In Alice's Adventures in Wonderland, Lewis Carroll begins the story with his main character, Alice, drifting off to sleep while her older sister gives her a history lesson. Alice wanders through bizarre and backwards situations in her dream world until she abruptly returns to the real world. Carroll does not give Alice's adventure any closure, but instead jarringly wakes her from her dream and quickly sends her off to tea, strangely choosing to end the novel from the perspective of Alice's older sister rather than Alice herself.

"Oh, I've had such a curious dream!" said Alice, and she told her sister, as well as she could remember them, all these strange Adventures of hers . . . and when she had finished, her sister kissed her, and said, "It was a curious dream, dear, certainly: but now run in to your tea; it's getting late." So Alice got up and ran off, thinking while she ran, as well she might, what a wonderful dream it had been. [Alice's Adventures in Wonderland 116-117]

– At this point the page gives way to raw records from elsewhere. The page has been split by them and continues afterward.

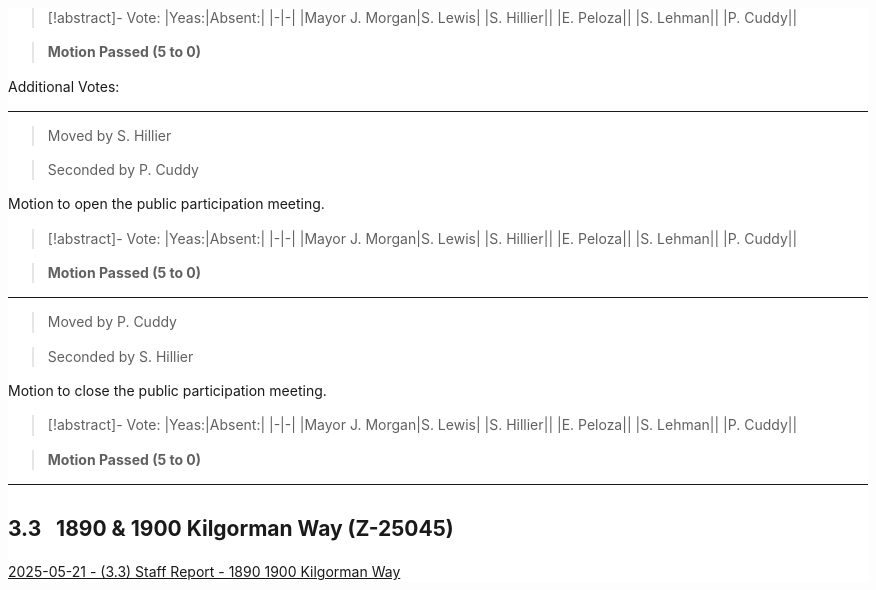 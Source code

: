 > [!abstract]- Vote:
> |Yeas:|Absent:|
> |-|-|
> |Mayor J. Morgan|S. Lewis|
> |S. Hillier||
> |E. Peloza||
> |S. Lehman||
> |P. Cuddy||

> **Motion Passed (5 to 0)**

Additional Votes:

****

> Moved by S. Hillier

> Seconded by P. Cuddy

Motion to open the public participation meeting.

> [!abstract]- Vote:
> |Yeas:|Absent:|
> |-|-|
> |Mayor J. Morgan|S. Lewis|
> |S. Hillier||
> |E. Peloza||
> |S. Lehman||
> |P. Cuddy||

> **Motion Passed (5 to 0)**

****

> Moved by P. Cuddy

> Seconded by S. Hillier

Motion to close the public participation meeting.

> [!abstract]- Vote:
> |Yeas:|Absent:|
> |-|-|
> |Mayor J. Morgan|S. Lewis|
> |S. Hillier||
> |E. Peloza||
> |S. Lehman||
> |P. Cuddy||

> **Motion Passed (5 to 0)**

****

## 3.3&nbsp;&nbsp;&nbsp;1890 & 1900 Kilgorman Way (Z-25045)

[2025-05-21 - (3.3) Staff Report - 1890  1900 Kilgorman Way](<https://pub-london.escribemeetings.com/filestream.ashx?DocumentId=116690>)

Carroll could have finished the book at this point, but instead he lets the focus fall on Alice's older sister. She sits and thinks of Alice, and gradually drifts off to sleep where she dreams of Alice's childlike characteristics, her "bright eager eyes . . . looking up into hers" and "that queer little toss of her head to keep back the wandering hair that would always get into her eyes" (117). Alice's sister soon finds herself in Alice's dream world, but instead of allowing herself to completely experience the fantasy world, she views it in a detached manner, only "half believ[ing] herself in Wonderland" (117). She remains grounded in reality, aware that " She had to but open [her eyes] again and all would change to dull reality," and the strange sounds of the dream world "would change (she knew) to the confused clamour of the busy farmyard" (117-118). Carroll then ends the novel with the older sister's vision of a grown up Alice instilling her child-like wonder into the eyes of little children, enjoying "simple sorrows," "simple joys," and "remembering her own child-life, and the happy summer days" (118).

Questions

1. Why does Carroll choose to send Alice off so abruptly? What effect does ending the novel from Alice's sister's perspective rather than Alice's herself produce?

2. Carroll never gives Alice's older sister a name, but instead refers to her repeatedly as simply "she." Why would he make this choice?

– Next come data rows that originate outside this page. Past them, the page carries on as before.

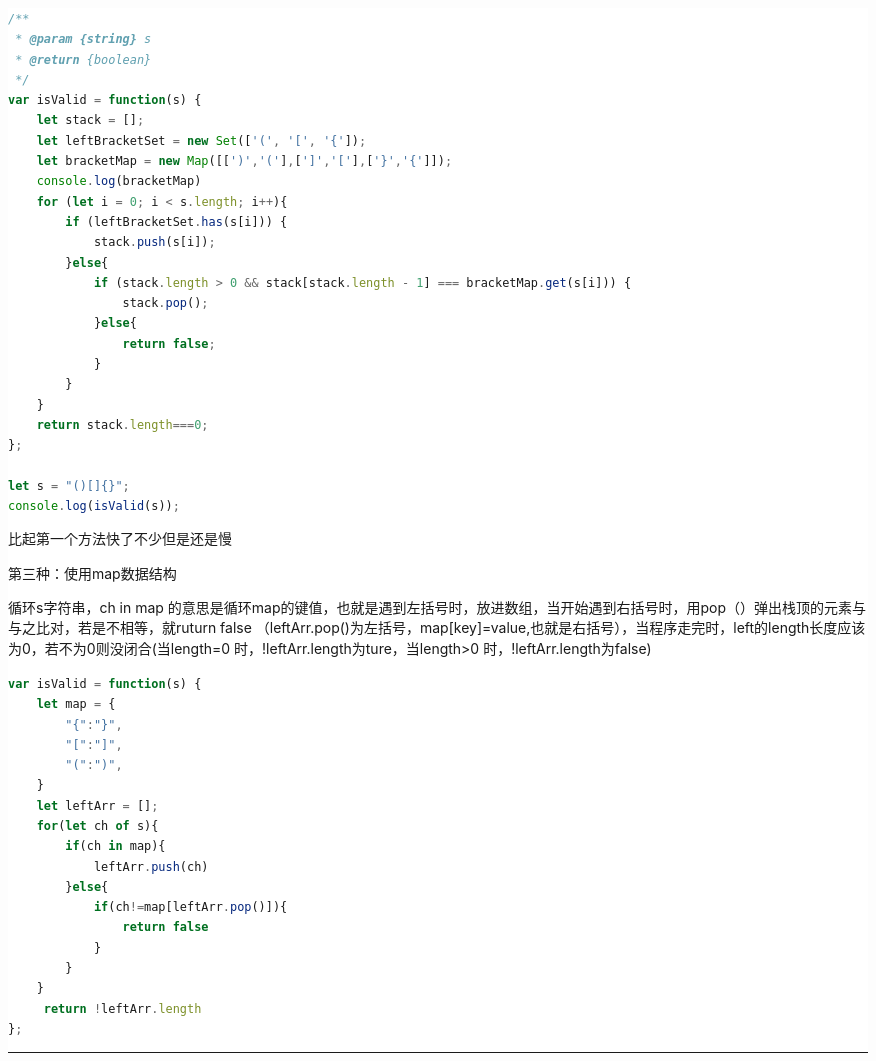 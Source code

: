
 ```js
/**
 * @param {string} s
 * @return {boolean}
 */
var isValid = function(s) {
	let stack = [];
	let leftBracketSet = new Set(['(', '[', '{']);
	let bracketMap = new Map([[')','('],[']','['],['}','{']]);
	console.log(bracketMap)
	for (let i = 0; i < s.length; i++){
		if (leftBracketSet.has(s[i])) {
			stack.push(s[i]);
		}else{
			if (stack.length > 0 && stack[stack.length - 1] === bracketMap.get(s[i])) {
				stack.pop();
			}else{
				return false;
			}
		}
	}
	return stack.length===0;
};

let s = "()[]{}";
console.log(isValid(s));
```

比起第一个方法快了不少但是还是慢

第三种：使用map数据结构

循环s字符串，ch in map 的意思是循环map的键值，也就是遇到左括号时，放进数组，当开始遇到右括号时，用pop（）弹出栈顶的元素与与之比对，若是不相等，就ruturn false （leftArr.pop()为左括号，map[key]=value,也就是右括号），当程序走完时，left的length长度应该为0，若不为0则没闭合(当length=0 时，!leftArr.length为ture，当length>0 时，!leftArr.length为false)

```js
var isValid = function(s) {
    let map = {
        "{":"}",
        "[":"]",
        "(":")",
    }
    let leftArr = [];
    for(let ch of s){
        if(ch in map){
            leftArr.push(ch)
        }else{
            if(ch!=map[leftArr.pop()]){
                return false
            }
        }
    }
     return !leftArr.length
};
```

---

3. Why does Carroll allow the older sister to travel to Wonderland? Why does she ground herself in reality during her journey?

4. In the last paragraph of the book, the older sister refers to Alice's "simple sorrows" and "simple joys," even as she becomes an adult (118). Does this wording present Alice's characteristics in a positive light? Does the meaning of these phrases change by having the older sister imagine Alice's adulthood rather than a narrator describe it?